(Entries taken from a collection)

☆ ☆ ☆ ☆ ☆ ☆ ☆

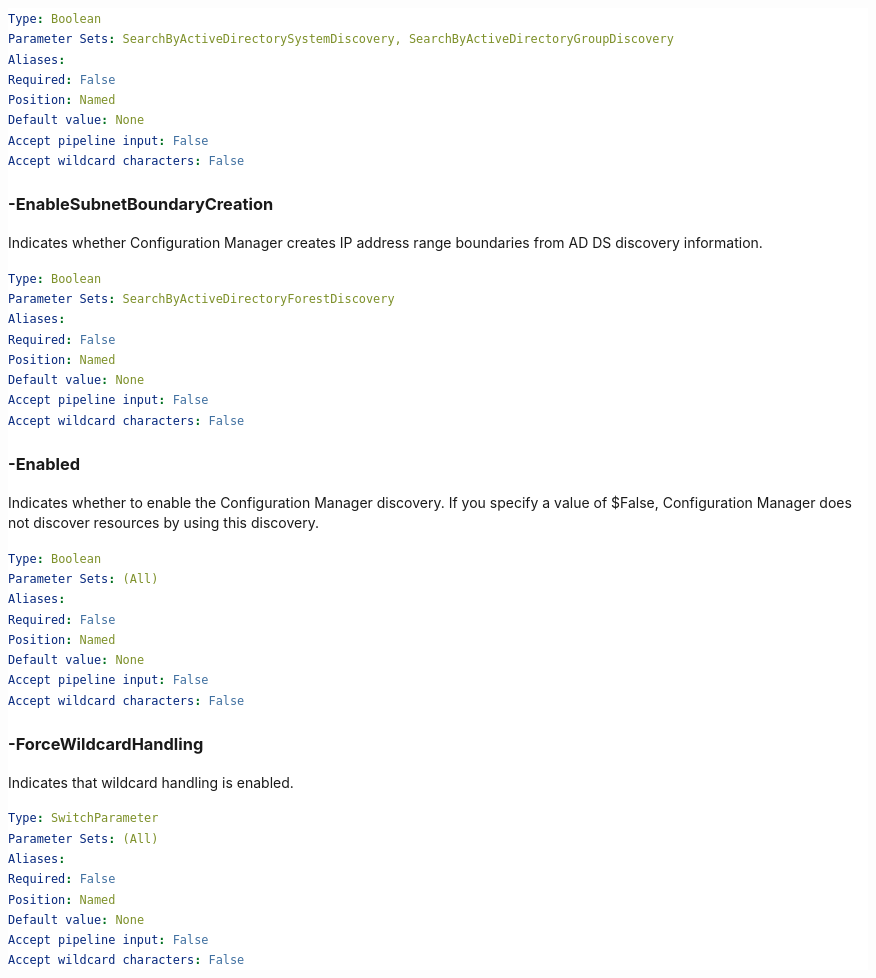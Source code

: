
 ```yaml
Type: Boolean
Parameter Sets: SearchByActiveDirectorySystemDiscovery, SearchByActiveDirectoryGroupDiscovery
Aliases: 
Required: False
Position: Named
Default value: None
Accept pipeline input: False
Accept wildcard characters: False
```

### -EnableSubnetBoundaryCreation
Indicates whether Configuration Manager creates IP address range boundaries from AD DS discovery information.

```yaml
Type: Boolean
Parameter Sets: SearchByActiveDirectoryForestDiscovery
Aliases: 
Required: False
Position: Named
Default value: None
Accept pipeline input: False
Accept wildcard characters: False
```

### -Enabled
Indicates whether to enable the Configuration Manager discovery.
If you specify a value of $False, Configuration Manager does not discover resources by using this discovery.

```yaml
Type: Boolean
Parameter Sets: (All)
Aliases: 
Required: False
Position: Named
Default value: None
Accept pipeline input: False
Accept wildcard characters: False
```

### -ForceWildcardHandling
Indicates that wildcard handling is enabled.

```yaml
Type: SwitchParameter
Parameter Sets: (All)
Aliases: 
Required: False
Position: Named
Default value: None
Accept pipeline input: False
Accept wildcard characters: False
```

☆ ☆ ☆ ☆ ☆ ☆ ☆

**What you are asked to do**. Please count the lines above containing "Configuration"; number only.

**Task result**. 3